(WORK ITEM): Beginning at the line containing "Test build and", restate each line of the listing below word for word until the last one has been given.

____________________

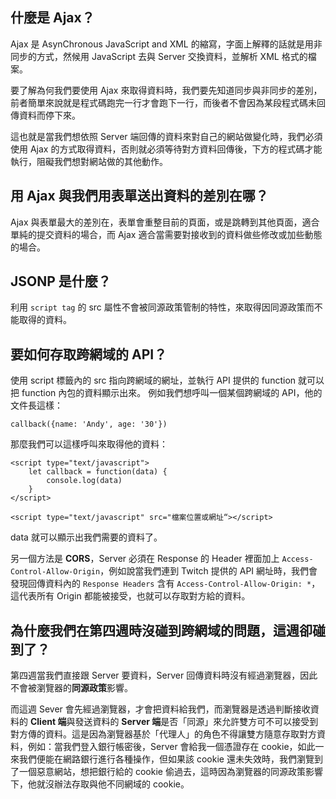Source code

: ## 什麼是 Ajax？
Ajax 是 AsynChronous JavaScript and XML 的縮寫，字面上解釋的話就是用非同步的方式，然候用 JavaScript 去與 Server 交換資料，並解析 XML 格式的檔案。

要了解為何我們要使用 Ajax 來取得資料時，我們要先知道同步與非同步的差別，前者簡單來說就是程式碼跑完一行才會跑下一行，而後者不會因為某段程式碼未回傳資料而停下來。

這也就是當我們想依照 Server 端回傳的資料來對自己的網站做變化時，我們必須使用 Ajax 的方式取得資料，否則就必須等待對方資料回傳後，下方的程式碼才能執行，阻礙我們想對網站做的其他動作。
## 用 Ajax 與我們用表單送出資料的差別在哪？

Ajax 與表單最大的差別在，表單會重整目前的頁面，或是跳轉到其他頁面，適合單純的提交資料的場合，而 Ajax 適合當需要對接收到的資料做些修改或加些動態的場合。 

## JSONP 是什麼？

利用 `script tag` 的 src 屬性不會被同源政策管制的特性，來取得因同源政策而不能取得的資料。

## 要如何存取跨網域的 API？

使用 script 標籤內的 src 指向跨網域的網址，並執行 API 提供的 function 就可以把 function 內包的資料顯示出來。
例如我們想呼叫一個某個跨網域的 API，他的文件長這樣：

```
callback({name: 'Andy', age: '30'})
```
那麼我們可以這樣呼叫來取得他的資料：

```
<script type="text/javascript">
	let callback = function(data) {
		console.log(data)
	}
</script>

<script type="text/javascript" src="檔案位置或網址“></script>
```
data 就可以顯示出我們需要的資料了。

另一個方法是 **CORS**，Server 必須在 Response 的 Header 裡面加上 `Access-Control-Allow-Origin`，例如說當我們連到 Twitch 提供的 API  網址時，我們會發現回傳資料內的 `Response Headers` 含有 `Access-Control-Allow-Origin: *`，這代表所有 Origin 都能被接受，也就可以存取對方給的資料。
## 為什麼我們在第四週時沒碰到跨網域的問題，這週卻碰到了？

第四週當我們直接跟 Server 要資料，Server 回傳資料時沒有經過瀏覽器，因此不會被瀏覽器的**同源政策**影響。

而這週 Sever 會先經過瀏覽器，才會把資料給我們，而瀏覽器是透過判斷接收資料的 **Client 端**與發送資料的 **Server 端**是否「同源」來允許雙方可不可以接受到對方傳的資料。這是因為瀏覽器基於「代理人」的角色不得讓雙方隨意存取對方資料，例如：當我們登入銀行帳密後，Server 會給我一個憑證存在 cookie，如此一來我們便能在網路銀行進行各種操作，但如果該 cookie 還未失效時，我們瀏覽到了一個惡意網站，想把銀行給的 cookie 偷過去，這時因為瀏覽器的同源政策影響下，他就沒辦法存取與他不同網域的 cookie。
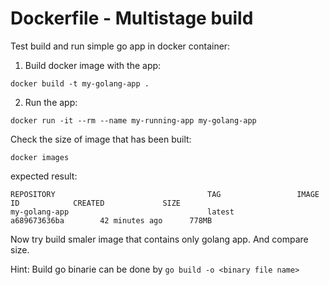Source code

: Dockerfile - Multistage build
=============================

Test build and run simple go app in docker container:

1. Build docker image with the app:


```
docker build -t my-golang-app .
```

2. Run the app:

```
docker run -it --rm --name my-running-app my-golang-app
```

Check the size of image that has been built:

```
docker images
```

expected result: 

```
REPOSITORY                                  TAG                 IMAGE ID            CREATED             SIZE
my-golang-app                               latest              a689673636ba        42 minutes ago      778MB
```

Now try build smaler image that contains only golang app. And compare size.

Hint: Build go binarie can be done by `go build -o <binary file name>`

____________________

(REPLY TO THE EXERCISE):
Test build and run simple go app in docker container:

1. Build docker image with the app:


```
docker build -t my-golang-app .
```

2. Run the app:

```
docker run -it --rm --name my-running-app my-golang-app
```

Check the size of image that has been built:

```
docker images
```

expected result: 

```
REPOSITORY                                  TAG                 IMAGE ID            CREATED             SIZE
my-golang-app                               latest              a689673636ba        42 minutes ago      778MB
```

Now try build smaler image that contains only golang app. And compare size.

Hint: Build go binarie can be done by `go build -o <binary file name>`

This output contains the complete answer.